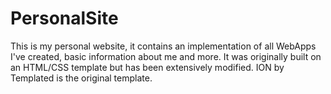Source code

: # PersonalSite
This is my personal website, it contains an implementation of all WebApps I've created, basic information about me and more. It was originally built on an HTML/CSS template but has been extensively modified. ION by Templated is the original template.
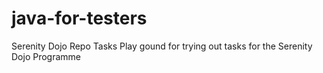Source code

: # java-for-testers
Serenity Dojo Repo Tasks
Play gound for trying out tasks for the Serenity Dojo Programme
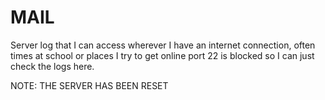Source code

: MAIL
====

Server log that I can access wherever I have an internet connection, often times at school or places I try to get online port 22 is blocked so I can just check the logs here.

NOTE: THE SERVER HAS BEEN RESET
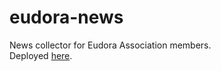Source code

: # eudora-news

News collector for Eudora Association members.  
Deployed [here](https://eudora-news.herokuapp.com).

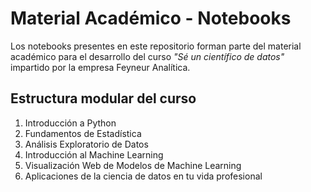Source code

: # Material Académico - Notebooks
Los notebooks presentes en este repositorio forman parte del material académico para el desarrollo del curso *"Sé un científico de datos"* impartido por la empresa Feyneur Analítica.

## Estructura modular del curso
1. Introducción a Python
2. Fundamentos de Estadística
3. Análisis Exploratorio de Datos
4. Introducción al Machine Learning
5. Visualización Web de Modelos de Machine Learning
6. Aplicaciones de la ciencia de datos en tu vida profesional

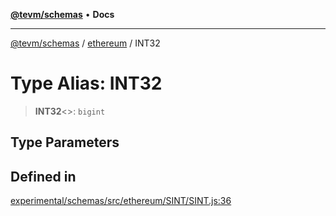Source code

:[**@tevm/schemas**](../../README.md) • **Docs**

***

[@tevm/schemas](../../modules.md) / [ethereum](../README.md) / INT32

# Type Alias: INT32

> **INT32**\<\>: `bigint`

## Type Parameters

## Defined in

[experimental/schemas/src/ethereum/SINT/SINT.js:36](https://github.com/evmts/tevm-monorepo/blob/main/experimental/schemas/src/ethereum/SINT/SINT.js#L36)
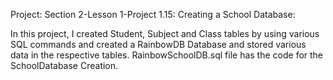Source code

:Project: Section 2-Lesson 1-Project 1.15: Creating a School Database:

In this project, I created Student, Subject and Class tables by using various SQL commands and created a RainbowDB Database and stored various data in the respective tables.
RainbowSchoolDB.sql file has the code for the SchoolDatabase Creation.
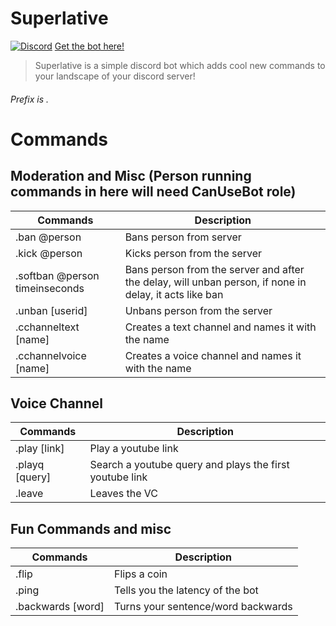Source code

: # Superlative
[![Discord](https://discordapp.com/api/guilds/584404484772331521/widget.png)](https://discord.gg/Rnj6pDa)
[Get the bot here!](https://discordapp.com/oauth2/authorize?client_id=627602045322395690&scope=bot&permissions=8)
> Superlative is a simple discord bot which adds cool new commands to your landscape of your discord server!



###### Prefix is .


# Commands
## Moderation and Misc (Person running commands in here will need CanUseBot role)
Commands | Description
------------ | -------------
 .ban @person| Bans person from server
 .kick @person| Kicks person from the server
 .softban @person timeinseconds| Bans person from the server and after the delay, will unban person, if none in delay, it acts like ban
 .unban [userid]| Unbans person from the server
 .cchanneltext [name]| Creates a text channel and names it with the name
 .cchannelvoice [name]| Creates a voice channel and names it with the name
 
 ## Voice Channel
 Commands | Description
------------ | -------------
.play [link] | Play a youtube link
.playq [query]| Search a youtube query and plays the first youtube link
.leave | Leaves the VC

## Fun Commands and misc  
Commands | Description
------------ | -------------
.flip | Flips a coin 
.ping| Tells you the latency of the bot
.backwards [word]| Turns your sentence/word backwards


 

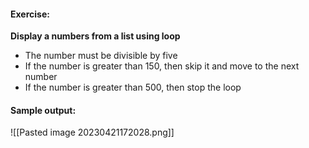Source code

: #### Exercise:
**Display a numbers from a list using loop**
* The number must be divisible by five
* If the number is greater than 150, then skip it and move to the next number
* If the number is greater than 500, then stop the loop

#### Sample output:

![[Pasted image 20230421172028.png]]


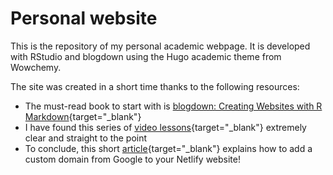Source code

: # Personal website

This is the repository of my personal academic webpage. It is developed with RStudio and blogdown using the Hugo academic theme from Wowchemy.

The site was created in a short time thanks to the following resources:

- The must-read book to start with is [blogdown: Creating Websites with R Markdown](https://bookdown.org/yihui/blogdown/){target="_blank"}
- I have found this series of [video lessons](https://www.youtube.com/watch?v=8xbxXR_Iu5Y&list=PLpZT7JPM8_GbPiX4ibrP7ogl7GyEofZMj){target="_blank"} extremely clear and straight to the point
- To conclude, this short [article](https://www.netlify.com/blog/2021/12/20/how-to-add-custom-domains-to-netlify-sites/){target="_blank"} explains how to add a custom domain from Google to your Netlify website!
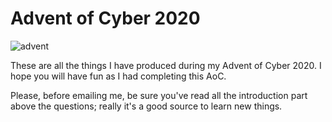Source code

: # Advent of Cyber 2020

![advent](https://github.com/edoardottt/tryhackme-ctf/blob/main/Advent-of-Cyber-2020/advent.png)

These are all the things I have produced during my Advent of Cyber 2020. I hope you will have fun as I had completing this AoC.

Please, before emailing me, be sure you've read all the introduction part above the questions; really it's a good source to learn new things.
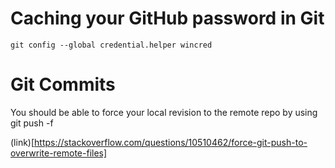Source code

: # Caching your GitHub password in Git

    git config --global credential.helper wincred

# Git Commits 
You should be able to force your local revision to the remote repo by using
    git push -f <remote> <branch>
    
(link)[https://stackoverflow.com/questions/10510462/force-git-push-to-overwrite-remote-files]

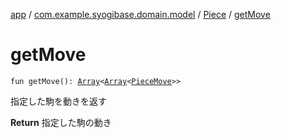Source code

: [app](../../index.md) / [com.example.syogibase.domain.model](../index.md) / [Piece](index.md) / [getMove](./get-move.md)

# getMove

`fun getMove(): `[`Array`](https://kotlinlang.org/api/latest/jvm/stdlib/kotlin/-array/index.html)`<`[`Array`](https://kotlinlang.org/api/latest/jvm/stdlib/kotlin/-array/index.html)`<`[`PieceMove`](../../com.example.syogibase.domain.value/-piece-move/index.md)`>>`

指定した駒を動きを返す

**Return**
指定した駒の動き

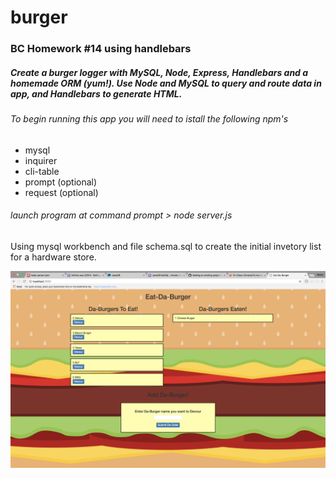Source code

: # burger

### BC Homework #14 using handlebars 
##### Create a burger logger with MySQL, Node, Express, Handlebars and a homemade ORM (yum!).  Use Node and MySQL to query and route data in app, and Handlebars to generate HTML. 
###### To begin running this app you will need to istall the following npm's
* mysql
* inquirer
* cli-table
* prompt (optional)
* request (optional)

###### launch program at command prompt > node server.js

Using mysql workbench and file schema.sql to create the initial invetory list for a hardware store. 

![initial start](/screenshots/wedsite_start.png)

============

Exercise: Could you output the full set of entries exactly, skipping every picture?

Task answer:
Source code

: # PersonalSite
This is my personal website, it contains an implementation of all WebApps I've created, basic information about me and more. It was originally built on an HTML/CSS template but has been extensively modified. ION by Templated is the original template.
Source code

: # java-for-testers
Serenity Dojo Repo Tasks
Play gound for trying out tasks for the Serenity Dojo Programme
Source code

: MAIL
====

Server log that I can access wherever I have an internet connection, often times at school or places I try to get online port 22 is blocked so I can just check the logs here.

NOTE: THE SERVER HAS BEEN RESET
Source code

: # eudora-news

News collector for Eudora Association members.  
Deployed [here](https://eudora-news.herokuapp.com).

Source code

: # Material Académico - Notebooks
Los notebooks presentes en este repositorio forman parte del material académico para el desarrollo del curso *"Sé un científico de datos"* impartido por la empresa Feyneur Analítica.

## Estructura modular del curso
1. Introducción a Python
2. Fundamentos de Estadística
3. Análisis Exploratorio de Datos
4. Introducción al Machine Learning
5. Visualización Web de Modelos de Machine Learning
6. Aplicaciones de la ciencia de datos en tu vida profesional

Source code

:[**@tevm/schemas**](../../README.md) • **Docs**

***

[@tevm/schemas](../../modules.md) / [ethereum](../README.md) / INT32

# Type Alias: INT32

> **INT32**\<\>: `bigint`

## Type Parameters

## Defined in

[experimental/schemas/src/ethereum/SINT/SINT.js:36](https://github.com/evmts/tevm-monorepo/blob/main/experimental/schemas/src/ethereum/SINT/SINT.js#L36)
Source code

:Project: Section 2-Lesson 1-Project 1.15: Creating a School Database:

In this project, I created Student, Subject and Class tables by using various SQL commands and created a RainbowDB Database and stored various data in the respective tables.
RainbowSchoolDB.sql file has the code for the SchoolDatabase Creation.
Source code

: # Superlative
[![Discord](https://discordapp.com/api/guilds/584404484772331521/widget.png)](https://discord.gg/Rnj6pDa)
[Get the bot here!](https://discordapp.com/oauth2/authorize?client_id=627602045322395690&scope=bot&permissions=8)
> Superlative is a simple discord bot which adds cool new commands to your landscape of your discord server!



###### Prefix is .


# Commands
## Moderation and Misc (Person running commands in here will need CanUseBot role)
Commands | Description
------------ | -------------
 .ban @person| Bans person from server
 .kick @person| Kicks person from the server
 .softban @person timeinseconds| Bans person from the server and after the delay, will unban person, if none in delay, it acts like ban
 .unban [userid]| Unbans person from the server
 .cchanneltext [name]| Creates a text channel and names it with the name
 .cchannelvoice [name]| Creates a voice channel and names it with the name
 
 ## Voice Channel
 Commands | Description
------------ | -------------
.play [link] | Play a youtube link
.playq [query]| Search a youtube query and plays the first youtube link
.leave | Leaves the VC

## Fun Commands and misc  
Commands | Description
------------ | -------------
.flip | Flips a coin 
.ping| Tells you the latency of the bot
.backwards [word]| Turns your sentence/word backwards


 

Source code

: #### Exercise:
**Display a numbers from a list using loop**
* The number must be divisible by five
* If the number is greater than 150, then skip it and move to the next number
* If the number is greater than 500, then stop the loop

#### Sample output:

![[Pasted image 20230421172028.png]]


Source code

: # Personal website

This is the repository of my personal academic webpage. It is developed with RStudio and blogdown using the Hugo academic theme from Wowchemy.

The site was created in a short time thanks to the following resources:

- The must-read book to start with is [blogdown: Creating Websites with R Markdown](https://bookdown.org/yihui/blogdown/){target="_blank"}
- I have found this series of [video lessons](https://www.youtube.com/watch?v=8xbxXR_Iu5Y&list=PLpZT7JPM8_GbPiX4ibrP7ogl7GyEofZMj){target="_blank"} extremely clear and straight to the point
- To conclude, this short [article](https://www.netlify.com/blog/2021/12/20/how-to-add-custom-domains-to-netlify-sites/){target="_blank"} explains how to add a custom domain from Google to your Netlify website!
Source code

: # Advent of Cyber 2020

![advent](https://github.com/edoardottt/tryhackme-ctf/blob/main/Advent-of-Cyber-2020/advent.png)

These are all the things I have produced during my Advent of Cyber 2020. I hope you will have fun as I had completing this AoC.

Please, before emailing me, be sure you've read all the introduction part above the questions; really it's a good source to learn new things.
Source code

: # Caching your GitHub password in Git

    git config --global credential.helper wincred

# Git Commits 
You should be able to force your local revision to the remote repo by using
    git push -f <remote> <branch>
    
(link)[https://stackoverflow.com/questions/10510462/force-git-push-to-overwrite-remote-files]

Source code

: [app](../../index.md) / [com.example.syogibase.domain.model](../index.md) / [Piece](index.md) / [getMove](./get-move.md)

# getMove

`fun getMove(): `[`Array`](https://kotlinlang.org/api/latest/jvm/stdlib/kotlin/-array/index.html)`<`[`Array`](https://kotlinlang.org/api/latest/jvm/stdlib/kotlin/-array/index.html)`<`[`PieceMove`](../../com.example.syogibase.domain.value/-piece-move/index.md)`>>`

指定した駒を動きを返す

**Return**
指定した駒の動き

Source code

: # burger

### BC Homework #14 using handlebars 
##### Create a burger logger with MySQL, Node, Express, Handlebars and a homemade ORM (yum!).  Use Node and MySQL to query and route data in app, and Handlebars to generate HTML. 
###### To begin running this app you will need to istall the following npm's
* mysql
* inquirer
* cli-table
* prompt (optional)
* request (optional)

###### launch program at command prompt > node server.js

Using mysql workbench and file schema.sql to create the initial invetory list for a hardware store. 

![initial start](/screenshots/wedsite_start.png)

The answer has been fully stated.